Task directions. Exact copy, no pictures: return only the lines below from the line with "- %f (float)" up to and including the line with "- 在服务端应该除了静态资源外部都返回单页应用的 index.html".

Record excerpts.
--------------------

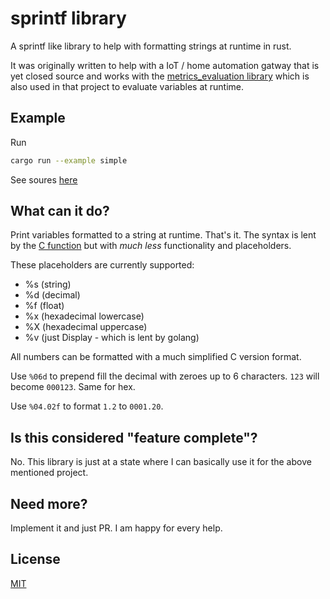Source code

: # sprintf library

A sprintf like library to help with formatting strings at runtime in rust.

It was originally written to help with a IoT / home automation gatway that is yet closed source and works with the [metrics_evaluation library](https://github.com/Dirk007/metrics_evaluation.git) which is also used in that project to evaluate variables at runtime.

## Example

Run

```bash
cargo run --example simple
```

See soures [here](examples/simple/)

## What can it do?

Print variables formatted to a string at runtime. That's it.
The syntax is lent by the [C function](https://cplusplus.com/reference/cstdio/printf/) but with _much less_ functionality and placeholders.

These placeholders are currently supported:

- %s (string)
- %d (decimal)
- %f (float)
- %x (hexadecimal lowercase)
- %X (hexadecimal uppercase)
- %v (just Display - which is lent by golang)

All numbers can be formatted with a much simplified C version format.

Use `%06d` to prepend fill the decimal with zeroes up to 6 characters. `123` will become `000123`. Same for hex.

Use `%04.02f` to format `1.2` to `0001.20`.

## Is this considered "feature complete"?

No. This library is just at a state where I can basically use it for the above mentioned project.

## Need more?

Implement it and just PR. I am happy for every help.

## License

[MIT](./LICENSE)
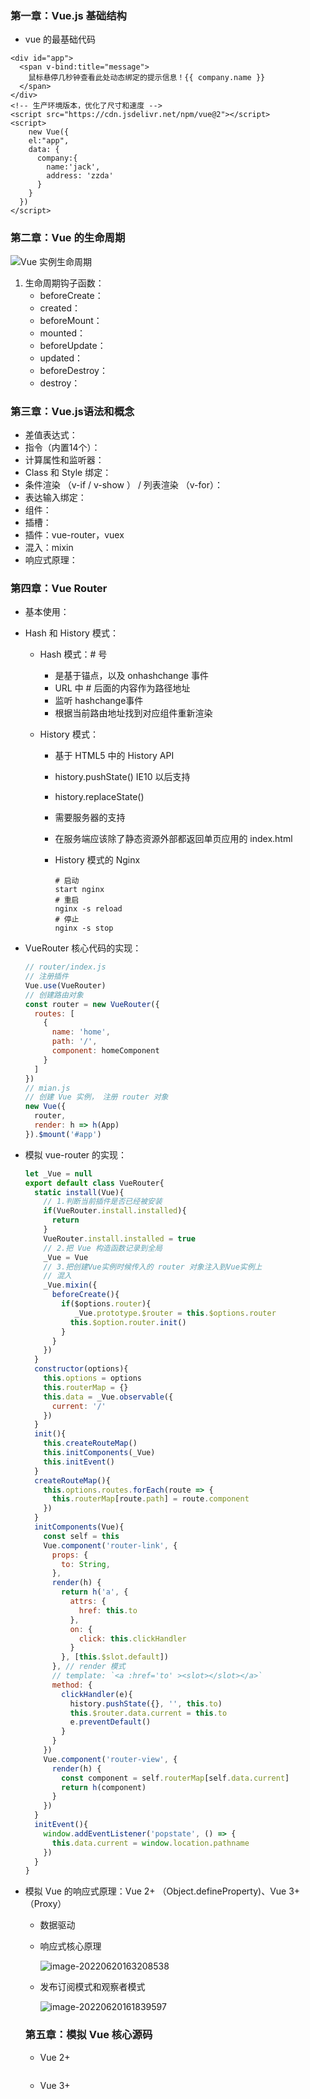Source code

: ### 第一章：Vue.js 基础结构

- vue 的最基础代码

```vue
<div id="app">
  <span v-bind:title="message">
    鼠标悬停几秒钟查看此处动态绑定的提示信息！{{ company.name }}
  </span>
</div>
<!-- 生产环境版本，优化了尺寸和速度 -->
<script src="https://cdn.jsdelivr.net/npm/vue@2"></script>
<script>
	new Vue({
    el:"app",
    data: {
      company:{
        name:'jack',
        address: 'zzda'
      }
    }
  })
</script>
```

### 第二章：Vue 的生命周期

![Vue 实例生命周期](files/typora-user-images/lifecycle.png)

1. 生命周期钩子函数：
   - beforeCreate：
   - created：
   - beforeMount：
   - mounted：
   - beforeUpdate：
   - updated：
   - beforeDestroy：
   - destroy：

### 第三章：Vue.js语法和概念

- 差值表达式：
- 指令（内置14个）：
- 计算属性和监听器：
- Class 和 Style 绑定：
- 条件渲染 （v-if / v-show ） / 列表渲染 （v-for）：
- 表达输入绑定：
- 组件：
- 插槽：
- 插件：vue-router，vuex
- 混入：mixin
- 响应式原理：

### 第四章：Vue Router

- 基本使用：

- Hash 和 History 模式：
  - Hash 模式：# 号
    - 是基于锚点，以及 onhashchange 事件
    - URL 中 # 后面的内容作为路径地址
    - 监听 hashchange事件
    - 根据当前路由地址找到对应组件重新渲染

  - History 模式：
    - 基于 HTML5 中的 History API
    
    - history.pushState() IE10 以后支持
    
    - history.replaceState()
    
    - 需要服务器的支持
    
    - 在服务端应该除了静态资源外部都返回单页应用的 index.html
    
    - History 模式的 Nginx
    
      ```shell
      # 启动
      start nginx
      # 重启
      nginx -s reload
      # 停止
      nginx -s stop
      ```
  
- VueRouter 核心代码的实现：
  
  ```javascript
  // router/index.js
  // 注册插件
  Vue.use(VueRouter)
  // 创建路由对象
  const router = new VueRouter({
    routes: [
      {
        name: 'home',
        path: '/',
        component: homeComponent
      }
    ]
  })
  // mian.js
  // 创建 Vue 实例， 注册 router 对象
  new Vue({
    router,
    render: h => h(App)
  }).$mount('#app')
  ```
  
- 模拟 vue-router 的实现：

  ```javascript
  let _Vue = null
  export default class VueRouter{
    static install(Vue){
      // 1.判断当前插件是否已经被安装
      if(VueRouter.install.installed){
        return
      }
      VueRouter.install.installed = true
      // 2.把 Vue 构造函数记录到全局
      _Vue = Vue
      // 3.把创建Vue实例时候传入的 router 对象注入到Vue实例上
      // 混入
      _Vue.mixin({
        beforeCreate(){
          if($options.router){
             _Vue.prototype.$router = this.$options.router
            this.$option.router.init()
          }
        }
      })
    }
    constructor(options){
      this.options = options
      this.routerMap = {}
      this.data = _Vue.observable({
        current: '/'
      })
    }
    init(){
      this.createRouteMap()
      this.initComponents(_Vue)
      this.initEvent()
    }
    createRouteMap(){
      this.options.routes.forEach(route => {
        this.routerMap[route.path] = route.component
      })
    }
    initComponents(Vue){
      const self = this
      Vue.component('router-link', {
        props: {
          to: String,
        },
        render(h) {
          return h('a', {
            attrs: {
              href: this.to
            },
            on: {
              click: this.clickHandler
            }
          }, [this.$slot.default])
        }, // render 模式
        // template: `<a :href='to' ><slot></slot></a>` 
        method: {
          clickHandler(e){
            history.pushState({}, '', this.to)
            this.$router.data.current = this.to
            e.preventDefault()
          }
        }
      })
      Vue.component('router-view', {
        render(h) {
          const component = self.routerMap[self.data.current]
          return h(component)
        }
      })
    }
    initEvent(){
      window.addEventListener('popstate', () => {
        this.data.current = window.location.pathname
      })
    }
  }
  ```
  
- 模拟 Vue 的响应式原理：Vue 2+ （Object.defineProperty)、Vue 3+（Proxy）

  - 数据驱动

  - 响应式核心原理

    ![image-20220620163208538](files/img/vue%E5%93%8D%E5%BA%94%E5%BC%8F%E6%A0%B8%E5%BF%83%E5%8E%9F%E7%90%86.png)

  - 发布订阅模式和观察者模式

    ![image-20220620161839597](files/img/%E5%8F%91%E5%B8%83%E8%AE%A2%E9%98%85%E5%92%8C%E8%A7%82%E5%AF%9F%E8%80%85%E6%A8%A1%E5%BC%8F.png)

  ### 第五章：模拟 Vue 核心源码

  - Vue 2+

  ```html
  
  ```

  - Vue 3+

  ```javascript
  
  ```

--------------------

Expected answer.
- %f (float)
- %x (hexadecimal lowercase)
- %X (hexadecimal uppercase)
- %v (just Display - which is lent by golang)

All numbers can be formatted with a much simplified C version format.

Use `%06d` to prepend fill the decimal with zeroes up to 6 characters. `123` will become `000123`. Same for hex.

Use `%04.02f` to format `1.2` to `0001.20`.

## Is this considered "feature complete"?

No. This library is just at a state where I can basically use it for the above mentioned project.

## Need more?

Implement it and just PR. I am happy for every help.

## License

[MIT](./LICENSE)
Source code

: ### 第一章：Vue.js 基础结构

- vue 的最基础代码

```vue
<div id="app">
  <span v-bind:title="message">
    鼠标悬停几秒钟查看此处动态绑定的提示信息！{{ company.name }}
  </span>
</div>
<!-- 生产环境版本，优化了尺寸和速度 -->
<script src="https://cdn.jsdelivr.net/npm/vue@2"></script>
<script>
	new Vue({
    el:"app",
    data: {
      company:{
        name:'jack',
        address: 'zzda'
      }
    }
  })
</script>
```

### 第二章：Vue 的生命周期

![Vue 实例生命周期](files/typora-user-images/lifecycle.png)

1. 生命周期钩子函数：
   - beforeCreate：
   - created：
   - beforeMount：
   - mounted：
   - beforeUpdate：
   - updated：
   - beforeDestroy：
   - destroy：

### 第三章：Vue.js语法和概念

- 差值表达式：
- 指令（内置14个）：
- 计算属性和监听器：
- Class 和 Style 绑定：
- 条件渲染 （v-if / v-show ） / 列表渲染 （v-for）：
- 表达输入绑定：
- 组件：
- 插槽：
- 插件：vue-router，vuex
- 混入：mixin
- 响应式原理：

### 第四章：Vue Router

- 基本使用：

- Hash 和 History 模式：
  - Hash 模式：# 号
    - 是基于锚点，以及 onhashchange 事件
    - URL 中 # 后面的内容作为路径地址
    - 监听 hashchange事件
    - 根据当前路由地址找到对应组件重新渲染

  - History 模式：
    - 基于 HTML5 中的 History API
    
    - history.pushState() IE10 以后支持
    
    - history.replaceState()
    
    - 需要服务器的支持
    
    - 在服务端应该除了静态资源外部都返回单页应用的 index.html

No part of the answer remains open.